I’m Lee Whitman with Restoring the Foundations and I welcome you into this Hope Healing and Freedom Podcast. In last week’s podcast we looked at the difference between a contract relationship and a covenant relationship. If you have not heard last week’s podcast I encourage you to listen to it. This week is a continuation of last week’s podcast.

Let’s move on to the second part of why marriages struggle to stay together. The number one problem affecting marriages is selfishness. All of the other problems that commonly affect marriage: finances, sexual problems, poor communication, the in-laws, etc.–have their roots in selfishness.

Get hold of this next statement. Your marriage is more about your relationship with God than it is about your personal happiness. Gods goal for your marriage is your personal holiness, not necessarily your happiness. He is going to use your marriage to form you more and more into the image of Christ. We mistakenly think God gave us marriage to make us happy. Wrong. God is going to use your marriage to kill you! Yes, you heard me correctly. He is using your marriage to kill you. Let me explain.

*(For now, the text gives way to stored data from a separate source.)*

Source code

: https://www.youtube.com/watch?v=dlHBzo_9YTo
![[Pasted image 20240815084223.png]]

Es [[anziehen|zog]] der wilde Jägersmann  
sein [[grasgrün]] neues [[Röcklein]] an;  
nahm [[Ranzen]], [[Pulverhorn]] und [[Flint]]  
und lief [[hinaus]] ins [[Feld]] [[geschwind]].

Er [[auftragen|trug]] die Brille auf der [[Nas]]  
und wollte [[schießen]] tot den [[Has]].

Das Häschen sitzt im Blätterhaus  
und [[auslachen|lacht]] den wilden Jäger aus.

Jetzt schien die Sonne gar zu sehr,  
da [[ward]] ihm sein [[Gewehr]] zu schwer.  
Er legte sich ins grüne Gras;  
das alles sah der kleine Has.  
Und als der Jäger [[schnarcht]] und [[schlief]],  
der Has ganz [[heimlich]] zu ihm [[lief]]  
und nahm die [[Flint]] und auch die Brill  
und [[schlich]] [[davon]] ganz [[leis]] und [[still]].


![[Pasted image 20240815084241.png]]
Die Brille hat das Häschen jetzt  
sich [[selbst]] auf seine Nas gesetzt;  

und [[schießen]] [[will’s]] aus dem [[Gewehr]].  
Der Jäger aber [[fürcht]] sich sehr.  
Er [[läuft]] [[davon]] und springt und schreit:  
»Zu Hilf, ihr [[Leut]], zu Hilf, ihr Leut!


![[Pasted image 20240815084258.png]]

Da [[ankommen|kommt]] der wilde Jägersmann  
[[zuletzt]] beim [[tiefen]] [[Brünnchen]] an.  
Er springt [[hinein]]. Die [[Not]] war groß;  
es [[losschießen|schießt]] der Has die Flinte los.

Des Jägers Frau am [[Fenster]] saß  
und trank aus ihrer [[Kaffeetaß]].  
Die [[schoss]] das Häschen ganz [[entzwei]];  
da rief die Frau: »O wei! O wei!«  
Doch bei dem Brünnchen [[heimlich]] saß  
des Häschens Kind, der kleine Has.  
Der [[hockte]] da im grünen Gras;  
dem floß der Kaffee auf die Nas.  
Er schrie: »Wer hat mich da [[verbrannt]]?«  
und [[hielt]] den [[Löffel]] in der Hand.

The root of selfishness was sown into mankind in the garden of Eden. When Adam and Eve ate the fruit from the Tree of the Knowledge of Good and Evil, they went from being totally dependent on God for every need they had in life, to becoming independent of God. As humans, we like being independent. We say that independence is a good thing. We even sing songs to the glory of our independence like “I did it my way!”

The problem with independence is that we are created by God to be dependent beings. Since we were created to be dependent beings, and if we are no longer dependent on God as He intended, then the only one left for us to be dependent on is ourselves. We become self-dependent and try our best to be self-sufficient. Self, you, are then responsible for getting all of your needs met and for solving all of life’s problems. 

The Bible uses the word “flesh” to describe when “self” is responsible for meeting your needs. Flesh in this meaning, is anything we do to get our needs met outside of our relationship with Christ. The flesh are those patterns and methods (strategies if you will) each person has developed in order to perform two tasks. First, flesh develops strategies for trying to meet our three basic needs: the need for love, acceptance, and value. I describe this as the Offense in a game. The second task that flesh performs is to develop patterns and methods to protect us from getting hurt. This is like the Defense.

Most of us understand that we were acting out of our flesh when we got angry at the guy for cutting us off in traffic and may have even practiced some sign language skills. What we don’t realize is we are also acting out of our flesh when we manipulate our spouse to get our way; or when we use anger to overpower someone to win an argument; or even when we do a bang-up job on teaching our Sunday School lesson because we want to impress our class and receive their admiration and praise. Doing each one of these is built around the needs of self. 

It’s these patterns of flesh (which is really just selfishness) that make marriage so unfulfilling and cause people to leave one marriage for another in hopes that the new one will be more self-fulfilling.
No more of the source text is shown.